• _What the task requires_
Nothing but a number should be written: the count of lines below that contain "icon".

== Segment start ==

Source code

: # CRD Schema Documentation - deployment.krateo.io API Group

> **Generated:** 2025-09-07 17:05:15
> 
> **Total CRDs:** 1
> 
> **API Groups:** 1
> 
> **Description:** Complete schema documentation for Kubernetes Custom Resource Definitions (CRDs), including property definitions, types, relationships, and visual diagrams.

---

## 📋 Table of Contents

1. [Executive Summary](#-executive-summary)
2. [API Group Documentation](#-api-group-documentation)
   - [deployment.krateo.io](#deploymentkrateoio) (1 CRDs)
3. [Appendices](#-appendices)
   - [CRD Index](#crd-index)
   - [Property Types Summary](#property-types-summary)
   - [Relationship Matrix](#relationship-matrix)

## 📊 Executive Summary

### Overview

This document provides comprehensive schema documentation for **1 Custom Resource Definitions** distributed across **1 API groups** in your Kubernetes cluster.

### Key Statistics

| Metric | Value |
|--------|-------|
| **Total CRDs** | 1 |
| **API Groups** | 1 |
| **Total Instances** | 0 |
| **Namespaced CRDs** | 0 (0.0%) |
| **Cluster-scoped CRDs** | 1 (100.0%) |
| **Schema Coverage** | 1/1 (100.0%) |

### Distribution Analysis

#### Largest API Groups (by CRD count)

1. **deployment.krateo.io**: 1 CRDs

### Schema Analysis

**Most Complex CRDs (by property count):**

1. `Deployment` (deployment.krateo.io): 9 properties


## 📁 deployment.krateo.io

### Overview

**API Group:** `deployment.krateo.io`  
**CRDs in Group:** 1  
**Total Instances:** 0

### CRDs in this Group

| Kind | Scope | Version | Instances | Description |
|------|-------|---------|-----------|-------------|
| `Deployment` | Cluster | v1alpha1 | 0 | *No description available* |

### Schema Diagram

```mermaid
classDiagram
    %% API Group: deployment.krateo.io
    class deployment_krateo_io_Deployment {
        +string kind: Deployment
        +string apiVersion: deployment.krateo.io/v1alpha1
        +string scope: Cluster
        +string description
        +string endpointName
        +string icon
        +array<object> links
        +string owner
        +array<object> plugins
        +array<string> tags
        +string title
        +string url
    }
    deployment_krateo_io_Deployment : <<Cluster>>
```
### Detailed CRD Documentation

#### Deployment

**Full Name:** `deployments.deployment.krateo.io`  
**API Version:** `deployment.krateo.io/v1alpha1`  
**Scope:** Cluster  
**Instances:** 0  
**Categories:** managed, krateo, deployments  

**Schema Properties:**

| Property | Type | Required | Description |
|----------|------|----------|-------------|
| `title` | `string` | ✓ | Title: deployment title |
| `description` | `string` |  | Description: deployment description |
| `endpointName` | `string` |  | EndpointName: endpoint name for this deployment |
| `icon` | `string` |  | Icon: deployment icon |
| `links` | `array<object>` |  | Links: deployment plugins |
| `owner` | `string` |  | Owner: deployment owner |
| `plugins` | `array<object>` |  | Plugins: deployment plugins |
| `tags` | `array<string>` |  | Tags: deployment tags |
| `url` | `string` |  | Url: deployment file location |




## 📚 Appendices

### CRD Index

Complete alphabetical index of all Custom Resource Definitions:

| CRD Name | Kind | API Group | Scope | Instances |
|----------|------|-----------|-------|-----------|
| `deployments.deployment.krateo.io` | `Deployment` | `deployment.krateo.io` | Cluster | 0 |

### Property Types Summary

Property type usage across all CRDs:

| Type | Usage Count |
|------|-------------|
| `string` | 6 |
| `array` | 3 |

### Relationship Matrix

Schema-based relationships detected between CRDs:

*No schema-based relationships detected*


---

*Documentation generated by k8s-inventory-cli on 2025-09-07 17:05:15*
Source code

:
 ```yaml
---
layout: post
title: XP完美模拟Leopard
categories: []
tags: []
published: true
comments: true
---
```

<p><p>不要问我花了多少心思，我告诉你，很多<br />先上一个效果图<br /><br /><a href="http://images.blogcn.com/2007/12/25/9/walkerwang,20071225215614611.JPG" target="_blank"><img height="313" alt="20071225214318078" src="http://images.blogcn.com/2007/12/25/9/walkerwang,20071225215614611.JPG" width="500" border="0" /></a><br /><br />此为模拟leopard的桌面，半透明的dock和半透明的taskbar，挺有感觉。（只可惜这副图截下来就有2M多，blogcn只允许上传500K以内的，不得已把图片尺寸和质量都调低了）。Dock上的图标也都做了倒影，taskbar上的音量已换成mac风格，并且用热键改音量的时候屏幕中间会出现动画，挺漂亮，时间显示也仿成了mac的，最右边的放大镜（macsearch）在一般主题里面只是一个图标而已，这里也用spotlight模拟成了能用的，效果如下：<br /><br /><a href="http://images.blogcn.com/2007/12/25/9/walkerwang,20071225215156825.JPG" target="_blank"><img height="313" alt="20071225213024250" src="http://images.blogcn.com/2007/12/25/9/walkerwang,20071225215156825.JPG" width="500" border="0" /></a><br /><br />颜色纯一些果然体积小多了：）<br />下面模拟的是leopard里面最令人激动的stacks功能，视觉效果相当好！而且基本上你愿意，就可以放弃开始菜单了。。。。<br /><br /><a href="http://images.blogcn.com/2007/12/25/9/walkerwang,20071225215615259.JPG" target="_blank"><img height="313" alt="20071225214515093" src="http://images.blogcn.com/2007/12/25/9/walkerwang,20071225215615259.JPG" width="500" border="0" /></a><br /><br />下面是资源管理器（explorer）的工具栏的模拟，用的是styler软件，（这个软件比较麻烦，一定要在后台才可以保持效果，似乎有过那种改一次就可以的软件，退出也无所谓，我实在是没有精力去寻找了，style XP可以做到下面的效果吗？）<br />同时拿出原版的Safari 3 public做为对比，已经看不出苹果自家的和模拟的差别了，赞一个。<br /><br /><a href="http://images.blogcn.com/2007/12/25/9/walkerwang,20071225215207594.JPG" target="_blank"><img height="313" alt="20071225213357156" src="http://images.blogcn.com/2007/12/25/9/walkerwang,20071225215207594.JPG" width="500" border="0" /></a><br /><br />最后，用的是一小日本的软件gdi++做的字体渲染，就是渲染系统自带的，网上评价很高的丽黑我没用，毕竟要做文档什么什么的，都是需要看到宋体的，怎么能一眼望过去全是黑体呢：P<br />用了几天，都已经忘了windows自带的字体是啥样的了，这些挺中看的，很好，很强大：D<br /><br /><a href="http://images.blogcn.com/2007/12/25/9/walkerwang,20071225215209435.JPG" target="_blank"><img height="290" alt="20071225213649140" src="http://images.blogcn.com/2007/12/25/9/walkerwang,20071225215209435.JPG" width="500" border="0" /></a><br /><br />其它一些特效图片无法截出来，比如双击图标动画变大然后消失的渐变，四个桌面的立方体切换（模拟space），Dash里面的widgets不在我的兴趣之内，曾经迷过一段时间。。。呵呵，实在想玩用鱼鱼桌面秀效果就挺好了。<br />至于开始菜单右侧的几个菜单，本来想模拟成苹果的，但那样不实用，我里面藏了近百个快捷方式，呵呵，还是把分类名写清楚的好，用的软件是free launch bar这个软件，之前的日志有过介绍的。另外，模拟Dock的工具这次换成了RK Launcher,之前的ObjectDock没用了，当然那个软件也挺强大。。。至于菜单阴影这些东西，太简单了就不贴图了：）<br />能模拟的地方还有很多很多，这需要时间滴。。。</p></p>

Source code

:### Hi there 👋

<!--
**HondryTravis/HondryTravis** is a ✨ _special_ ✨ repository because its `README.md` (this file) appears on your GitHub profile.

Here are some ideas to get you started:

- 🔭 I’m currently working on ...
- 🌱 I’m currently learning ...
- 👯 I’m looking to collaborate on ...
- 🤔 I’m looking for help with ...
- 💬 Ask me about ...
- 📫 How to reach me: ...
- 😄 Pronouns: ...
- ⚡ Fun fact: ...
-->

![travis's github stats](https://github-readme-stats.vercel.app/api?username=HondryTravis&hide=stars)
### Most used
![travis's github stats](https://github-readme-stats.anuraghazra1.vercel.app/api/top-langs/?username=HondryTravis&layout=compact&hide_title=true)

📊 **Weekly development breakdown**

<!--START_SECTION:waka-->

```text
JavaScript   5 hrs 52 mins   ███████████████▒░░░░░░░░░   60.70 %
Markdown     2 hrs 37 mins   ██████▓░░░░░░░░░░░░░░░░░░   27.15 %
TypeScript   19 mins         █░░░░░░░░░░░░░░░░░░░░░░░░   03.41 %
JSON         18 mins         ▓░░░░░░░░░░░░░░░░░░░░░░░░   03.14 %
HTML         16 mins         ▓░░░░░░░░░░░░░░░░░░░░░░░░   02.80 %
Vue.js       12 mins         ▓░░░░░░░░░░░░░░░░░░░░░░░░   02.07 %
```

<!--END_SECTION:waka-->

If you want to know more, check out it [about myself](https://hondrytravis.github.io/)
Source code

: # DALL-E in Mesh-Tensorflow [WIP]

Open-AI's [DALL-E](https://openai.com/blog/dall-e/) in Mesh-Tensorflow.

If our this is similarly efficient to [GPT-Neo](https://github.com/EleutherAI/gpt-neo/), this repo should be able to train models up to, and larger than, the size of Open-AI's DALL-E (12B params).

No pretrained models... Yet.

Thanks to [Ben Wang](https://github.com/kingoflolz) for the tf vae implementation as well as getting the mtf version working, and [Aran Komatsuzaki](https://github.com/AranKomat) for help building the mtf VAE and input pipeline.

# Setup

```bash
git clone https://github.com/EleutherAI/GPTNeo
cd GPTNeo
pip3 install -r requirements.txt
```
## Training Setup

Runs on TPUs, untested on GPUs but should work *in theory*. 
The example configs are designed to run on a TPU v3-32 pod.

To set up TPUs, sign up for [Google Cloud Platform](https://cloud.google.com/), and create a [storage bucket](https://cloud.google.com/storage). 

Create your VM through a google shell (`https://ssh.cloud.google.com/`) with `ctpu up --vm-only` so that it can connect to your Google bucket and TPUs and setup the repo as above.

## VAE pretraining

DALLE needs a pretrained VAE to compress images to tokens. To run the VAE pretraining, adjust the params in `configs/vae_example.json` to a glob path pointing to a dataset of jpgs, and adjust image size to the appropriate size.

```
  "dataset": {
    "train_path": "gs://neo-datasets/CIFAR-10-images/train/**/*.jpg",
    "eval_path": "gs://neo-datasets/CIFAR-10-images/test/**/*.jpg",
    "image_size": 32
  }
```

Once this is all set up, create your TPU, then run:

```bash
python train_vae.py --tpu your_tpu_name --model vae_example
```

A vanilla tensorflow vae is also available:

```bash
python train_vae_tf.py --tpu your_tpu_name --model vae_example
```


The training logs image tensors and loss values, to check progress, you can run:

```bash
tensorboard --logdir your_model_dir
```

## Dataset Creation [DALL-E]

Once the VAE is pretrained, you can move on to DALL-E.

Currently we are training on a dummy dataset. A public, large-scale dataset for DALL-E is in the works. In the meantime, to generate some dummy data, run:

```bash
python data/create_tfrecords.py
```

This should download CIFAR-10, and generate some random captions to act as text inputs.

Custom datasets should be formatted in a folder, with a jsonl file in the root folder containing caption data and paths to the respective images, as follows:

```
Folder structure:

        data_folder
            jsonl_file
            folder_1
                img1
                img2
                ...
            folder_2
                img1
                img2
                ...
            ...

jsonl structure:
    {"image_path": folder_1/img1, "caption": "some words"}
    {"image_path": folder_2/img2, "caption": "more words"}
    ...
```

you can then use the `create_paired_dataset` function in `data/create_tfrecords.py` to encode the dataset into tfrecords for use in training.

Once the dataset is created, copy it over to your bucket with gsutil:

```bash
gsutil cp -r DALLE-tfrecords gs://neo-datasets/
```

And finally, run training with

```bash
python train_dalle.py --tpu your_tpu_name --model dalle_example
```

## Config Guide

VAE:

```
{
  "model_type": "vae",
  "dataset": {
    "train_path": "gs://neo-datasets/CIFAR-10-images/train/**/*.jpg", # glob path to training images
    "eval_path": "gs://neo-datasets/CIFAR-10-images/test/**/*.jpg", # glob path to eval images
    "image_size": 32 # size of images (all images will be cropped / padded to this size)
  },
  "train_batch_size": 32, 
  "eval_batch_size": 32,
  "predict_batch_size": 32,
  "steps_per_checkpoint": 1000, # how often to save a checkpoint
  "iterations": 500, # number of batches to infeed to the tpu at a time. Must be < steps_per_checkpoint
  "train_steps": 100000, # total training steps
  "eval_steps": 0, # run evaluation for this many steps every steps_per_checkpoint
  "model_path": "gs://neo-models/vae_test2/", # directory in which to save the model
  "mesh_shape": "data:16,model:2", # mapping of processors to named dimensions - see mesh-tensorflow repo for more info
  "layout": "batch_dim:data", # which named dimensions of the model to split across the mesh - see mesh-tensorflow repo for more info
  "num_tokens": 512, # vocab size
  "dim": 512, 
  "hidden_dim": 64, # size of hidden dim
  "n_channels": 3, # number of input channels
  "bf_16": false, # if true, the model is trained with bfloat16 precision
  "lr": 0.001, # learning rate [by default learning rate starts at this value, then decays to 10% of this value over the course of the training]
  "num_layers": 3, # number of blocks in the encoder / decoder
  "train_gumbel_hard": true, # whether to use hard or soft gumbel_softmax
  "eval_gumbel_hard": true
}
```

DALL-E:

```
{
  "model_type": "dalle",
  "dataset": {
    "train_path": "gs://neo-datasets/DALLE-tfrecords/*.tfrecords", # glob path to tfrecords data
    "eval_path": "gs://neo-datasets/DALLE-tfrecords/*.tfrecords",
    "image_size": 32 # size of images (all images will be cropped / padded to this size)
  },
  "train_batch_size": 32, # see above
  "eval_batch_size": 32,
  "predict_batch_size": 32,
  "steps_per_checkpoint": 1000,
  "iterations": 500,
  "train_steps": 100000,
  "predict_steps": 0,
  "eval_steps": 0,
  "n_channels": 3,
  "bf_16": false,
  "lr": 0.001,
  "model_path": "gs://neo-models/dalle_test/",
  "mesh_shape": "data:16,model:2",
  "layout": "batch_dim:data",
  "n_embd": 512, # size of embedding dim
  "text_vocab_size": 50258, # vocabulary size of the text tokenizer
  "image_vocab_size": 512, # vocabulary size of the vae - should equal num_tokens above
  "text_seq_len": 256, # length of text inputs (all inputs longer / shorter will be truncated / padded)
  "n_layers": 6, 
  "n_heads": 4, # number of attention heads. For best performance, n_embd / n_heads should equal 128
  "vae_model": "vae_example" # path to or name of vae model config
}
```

== Segment end ==

• _Solution for this task_
2